> _WHAT IS REQUIRED_: What lines of the data below hold the string "your"? Copy each one.
━━ RAW DATA ━━
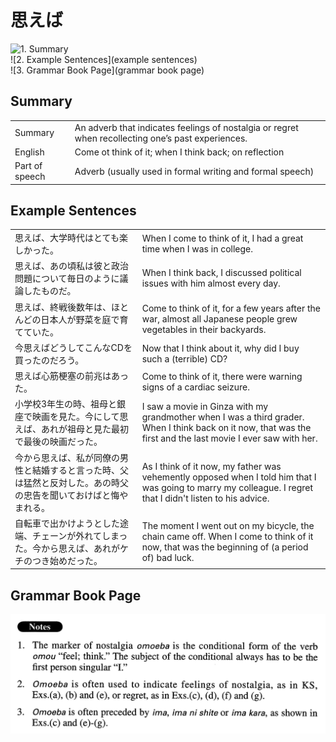# 思えば

![1. Summary](summary)<br>
![2. Example Sentences](example sentences)<br>
![3. Grammar Book Page](grammar book page)<br>


## Summary

<table><tr>   <td>Summary</td>   <td>An adverb that indicates feelings of nostalgia or regret when recollecting one’s past experiences.</td></tr><tr>   <td>English</td>   <td>Come ot think of it; when I think back; on reflection</td></tr><tr>   <td>Part of speech</td>   <td>Adverb (usually used in formal writing and formal speech)</td></tr></table>

## Example Sentences

<table><tr>   <td>思えば、大学時代はとても楽しかった。</td>   <td>When I come to think of it, I had a great time when I was in college.</td></tr><tr>   <td>思えば、あの頃私は彼と政治問題について毎日のように議論したものだ。</td>   <td>When I think back, I discussed political issues with him almost every day.</td></tr><tr>   <td>思えば、終戦後数年は、ほとんどの日本人が野菜を庭で育てていた。</td>   <td>Come to think of it, for a few years after the war, almost all Japanese people grew vegetables in their backyards.</td></tr><tr>   <td>今思えばどうしてこんなCDを買ったのだろう。</td>   <td>Now that I think about it, why did I buy such a (terrible) CD?</td></tr><tr>   <td>思えば心筋梗塞の前兆はあった。</td>   <td>Come to think of it, there were warning signs of a cardiac seizure.</td></tr><tr>   <td>小学校3年生の時、祖母と銀座で映画を見た。今にして思えば、あれが祖母と見た最初で最後の映画だった。</td>   <td>I saw a movie in Ginza with my grandmother when I was a third grader. When I think back on it now, that was the first and the last movie I ever saw with her.</td></tr><tr>   <td>今から思えば、私が同僚の男性と結婚すると言った時、父は猛然と反対した。あの時父の忠告を聞いておけばと悔やまれる。</td>   <td>As I think of it now, my father was vehemently opposed when I told him that I was going to marry my colleague. I regret that I didn't listen to his advice.</td></tr><tr>   <td>自転車で出かけようとした途端、チェーンが外れてしまった。今から思えば、あれがケチのつき始めだった。</td>   <td>The moment I went out on my bicycle, the chain came off. When I come to think of it now, that was the beginning of (a period of) bad luck.</td></tr></table>

## Grammar Book Page

![](../img/Advanced思えば.png)

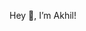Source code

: Hey 👋, I’m Akhil!
<!---
akhil4898/akhil4898 is a ✨ special ✨ repository because its `README.md` (this file) appears on your GitHub profile.
You can click the Preview link to take a look at your changes.
--->
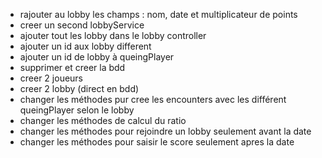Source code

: - rajouter au lobby les champs : nom, date et multiplicateur de points
- creer un second lobbyService
- ajouter tout les lobby dans le lobby controller
- ajouter un id aux lobby different
- ajouter un id de lobby à queingPlayer  
- supprimer et creer la bdd
- creer 2 joueurs
- creer 2 lobby (direct en bdd)
- changer les méthodes pur cree les encounters avec les différent queingPlayer selon le lobby  
- changer les méthodes de calcul du ratio
- changer les méthodes pour rejoindre un lobby seulement avant la date
- changer les méthodes pour saisir le score seulement apres la date
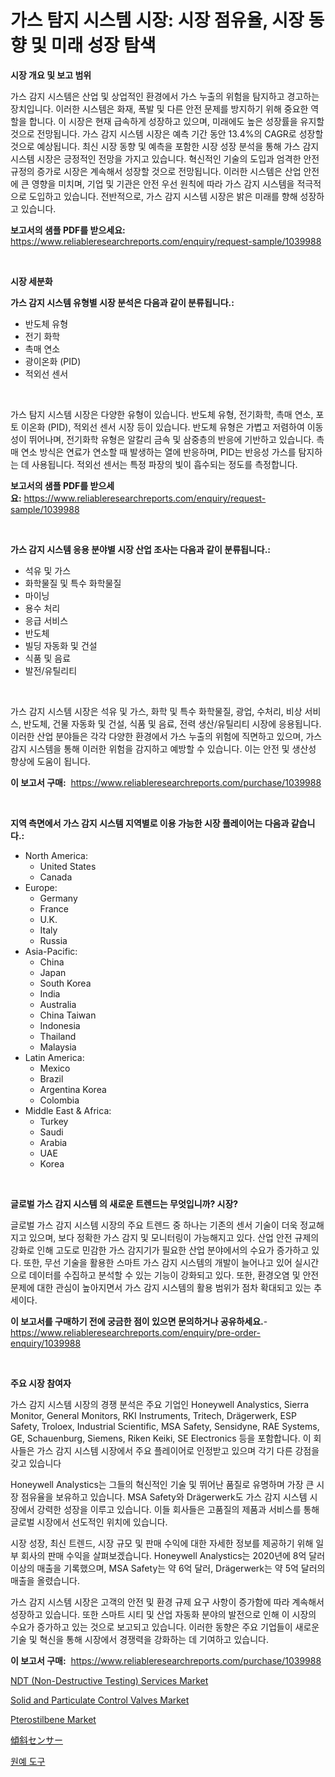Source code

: <p><h1>가스 탐지 시스템 시장: 시장 점유율, 시장 동향 및 미래 성장 탐색</h1></p><p><strong>시장 개요 및 보고 범위</strong></p>
<p><p>가스 감지 시스템은 산업 및 상업적인 환경에서 가스 누출의 위험을 탐지하고 경고하는 장치입니다. 이러한 시스템은 화재, 폭발 및 다른 안전 문제를 방지하기 위해 중요한 역할을 합니다. 이 시장은 현재 급속하게 성장하고 있으며, 미래에도 높은 성장률을 유지할 것으로 전망됩니다. 가스 감지 시스템 시장은 예측 기간 동안 13.4%의 CAGR로 성장할 것으로 예상됩니다. 최신 시장 동향 및 예측을 포함한 시장 성장 분석을 통해 가스 감지 시스템 시장은 긍정적인 전망을 가지고 있습니다. 혁신적인 기술의 도입과 엄격한 안전 규정의 증가로 시장은 계속해서 성장할 것으로 전망됩니다. 이러한 시스템은 산업 안전에 큰 영향을 미치며, 기업 및 기관은 안전 우선 원칙에 따라 가스 감지 시스템을 적극적으로 도입하고 있습니다. 전반적으로, 가스 감지 시스템 시장은 밝은 미래를 향해 성장하고 있습니다.</p></p>
<p><strong>보고서의 샘플 PDF를 받으세요:</strong> <a href="https://www.reliableresearchreports.com/enquiry/request-sample/1039988">https://www.reliableresearchreports.com/enquiry/request-sample/1039988</a></p>
<p>&nbsp;</p>
<p><strong>시장 세분화</strong></p>
<p><strong>가스 감지 시스템 유형별 시장 분석은 다음과 같이 분류됩니다.:</strong></p>
<p><ul><li>반도체 유형</li><li>전기 화학</li><li>촉매 연소</li><li>광이온화 (PID)</li><li>적외선 센서</li></ul></p>
<p>&nbsp;</p>
<p><p>가스 탐지 시스템 시장은 다양한 유형이 있습니다. 반도체 유형, 전기화학, 촉매 연소, 포토 이온화 (PID), 적외선 센서 시장 등이 있습니다. 반도체 유형은 가볍고 저렴하여 이동성이 뛰어나며, 전기화학 유형은 알칼리 금속 및 삼중층의 반응에 기반하고 있습니다. 촉매 연소 방식은 연료가 연소할 때 발생하는 열에 반응하며, PID는 반응성 가스를 탐지하는 데 사용됩니다. 적외선 센서는 특정 파장의 빛이 흡수되는 정도를 측정합니다.</p></p>
<p><strong>보고서의 샘플 PDF를 받으세요:</strong>&nbsp;<a href="https://www.reliableresearchreports.com/enquiry/request-sample/1039988">https://www.reliableresearchreports.com/enquiry/request-sample/1039988</a></p>
<p>&nbsp;</p>
<p><strong> 가스 감지 시스템 응용 분야별 시장 산업 조사는 다음과 같이 분류됩니다.:</strong></p>
<p><ul><li>석유 및 가스</li><li>화학물질 및 특수 화학물질</li><li>마이닝</li><li>용수 처리</li><li>응급 서비스</li><li>반도체</li><li>빌딩 자동화 및 건설</li><li>식품 및 음료</li><li>발전/유틸리티</li></ul></p>
<p>&nbsp;</p>
<p><p>가스 감지 시스템 시장은 석유 및 가스, 화학 및 특수 화학물질, 광업, 수처리, 비상 서비스, 반도체, 건물 자동화 및 건설, 식품 및 음료, 전력 생산/유틸리티 시장에 응용됩니다. 이러한 산업 분야들은 각각 다양한 환경에서 가스 누출의 위험에 직면하고 있으며, 가스 감지 시스템을 통해 이러한 위험을 감지하고 예방할 수 있습니다. 이는 안전 및 생산성 향상에 도움이 됩니다.</p></p>
<p><strong>이 보고서 구매:</strong>&nbsp; <a href="https://www.reliableresearchreports.com/purchase/1039988">https://www.reliableresearchreports.com/purchase/1039988</a></p>
<p>&nbsp;</p>
<p><strong>지역 측면에서 가스 감지 시스템 지역별로 이용 가능한 시장 플레이어는 다음과 같습니다.:</strong></p>
<p><ul>
    <li>
        North America:
        <ul>
            <li>United States</li>
            <li>Canada</li>
        </ul>
    </li>
    <li>
        Europe:
        <ul>
            <li>Germany</li>
            <li>France</li>
            <li>U.K.</li>
            <li>Italy</li>
            <li>Russia</li>
        </ul>
    </li>
    <li>
        Asia-Pacific:
        <ul>
            <li>China</li>
            <li>Japan</li>
            <li>South Korea</li>
            <li>India</li>
            <li>Australia</li>
            <li>China Taiwan</li>
            <li>Indonesia</li>
            <li>Thailand</li>
            <li>Malaysia</li>
        </ul>
    </li>
    <li>
        Latin America:
        <ul>
            <li>Mexico</li>
            <li>Brazil</li>
            <li>Argentina Korea</li>
            <li>Colombia</li>
        </ul>
    </li>
    <li>
        Middle East & Africa:
        <ul>
            <li>Turkey</li>
            <li>Saudi</li>
            <li>Arabia</li>
            <li>UAE</li>
            <li>Korea</li>
        </ul>
    </li>
    </ul></p>
<p>&nbsp;</p>
<p><strong>글로벌 가스 감지 시스템 의 새로운 트렌드는 무엇입니까? 시장?</strong></p>
<p><p>글로벌 가스 감지 시스템 시장의 주요 트렌드 중 하나는 기존의 센서 기술이 더욱 정교해지고 있으며, 보다 정확한 가스 감지 및 모니터링이 가능해지고 있다. 산업 안전 규제의 강화로 인해 고도로 민감한 가스 감지기가 필요한 산업 분야에서의 수요가 증가하고 있다. 또한, 무선 기술을 활용한 스마트 가스 감지 시스템의 개발이 늘어나고 있어 실시간으로 데이터를 수집하고 분석할 수 있는 기능이 강화되고 있다. 또한, 환경오염 및 안전 문제에 대한 관심이 높아지면서 가스 감지 시스템의 활용 범위가 점차 확대되고 있는 추세이다.</p></p>
<p><strong>이 보고서를 구매하기 전에 궁금한 점이 있으면 문의하거나 공유하세요.</strong>- <a href="https://www.reliableresearchreports.com/enquiry/pre-order-enquiry/1039988">https://www.reliableresearchreports.com/enquiry/pre-order-enquiry/1039988</a></p>
<p>&nbsp;</p>
<p><strong>주요 시장 참여자</strong></p>
<p><p>가스 감지 시스템 시장의 경쟁 분석은 주요 기업인 Honeywell Analystics, Sierra Monitor, General Monitors, RKI Instruments, Tritech, Drägerwerk, ESP Safety, Troloex, Industrial Scientific, MSA Safety, Sensidyne, RAE Systems, GE, Schauenburg, Siemens, Riken Keiki, SE Electronics 등을 포함합니다. 이 회사들은 가스 감지 시스템 시장에서 주요 플레이어로 인정받고 있으며 각기 다른 강점을 갖고 있습니다</p><p>Honeywell Analystics는 그들의 혁신적인 기술 및 뛰어난 품질로 유명하며 가장 큰 시장 점유율을 보유하고 있습니다. MSA Safety와 Drägerwerk도 가스 감지 시스템 시장에서 강력한 성장을 이루고 있습니다. 이들 회사들은 고품질의 제품과 서비스를 통해 글로벌 시장에서 선도적인 위치에 있습니다.</p><p>시장 성장, 최신 트렌드, 시장 규모 및 판매 수익에 대한 자세한 정보를 제공하기 위해 일부 회사의 판매 수익을 살펴보겠습니다. Honeywell Analystics는 2020년에 8억 달러 이상의 매출을 기록했으며, MSA Safety는 약 6억 달러, Drägerwerk는 약 5억 달러의 매출을 올렸습니다.</p><p>가스 감지 시스템 시장은 고객의 안전 및 환경 규제 요구 사항이 증가함에 따라 계속해서 성장하고 있습니다. 또한 스마트 시티 및 산업 자동화 분야의 발전으로 인해 이 시장의 수요가 증가하고 있는 것으로 보고되고 있습니다. 이러한 동향은 주요 기업들이 새로운 기술 및 혁신을 통해 시장에서 경쟁력을 강화하는 데 기여하고 있습니다.</p></p>
<p><strong>이 보고서 구매:</strong>&nbsp;&nbsp;<a href="https://www.reliableresearchreports.com/purchase/1039988">https://www.reliableresearchreports.com/purchase/1039988</a></p>
<p><p><a href="https://issuu.com/reportprime-2/docs/ndt-non-destructive-testing-services-market-size-2">NDT (Non-Destructive Testing) Services Market</a></p><p><a href="https://issuu.com/reportprime-2/docs/solid-and-particulate-control-valves-market-size-2">Solid and Particulate Control Valves Market</a></p><p><a href="https://github.com/provorikovar/Market-Research-Report-List-3/blob/main/pterostilbene-market.md">Pterostilbene Market</a></p><p><a href="https://github.com/mreklxf44233/Market-Research-Report-List-1/blob/main/7000265194394.md">傾斜センサー</a></p><p><a href="https://github.com/vsr06p4p49/Market-Research-Report-List-1/blob/main/3267814194119.md">원예 도구</a></p></p>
━━━
> _RESPONSE TO THE TASK_:
akhil4898/akhil4898 is a ✨ special ✨ repository because its `README.md` (this file) appears on your GitHub profile.
You can click the Preview link to take a look at your changes.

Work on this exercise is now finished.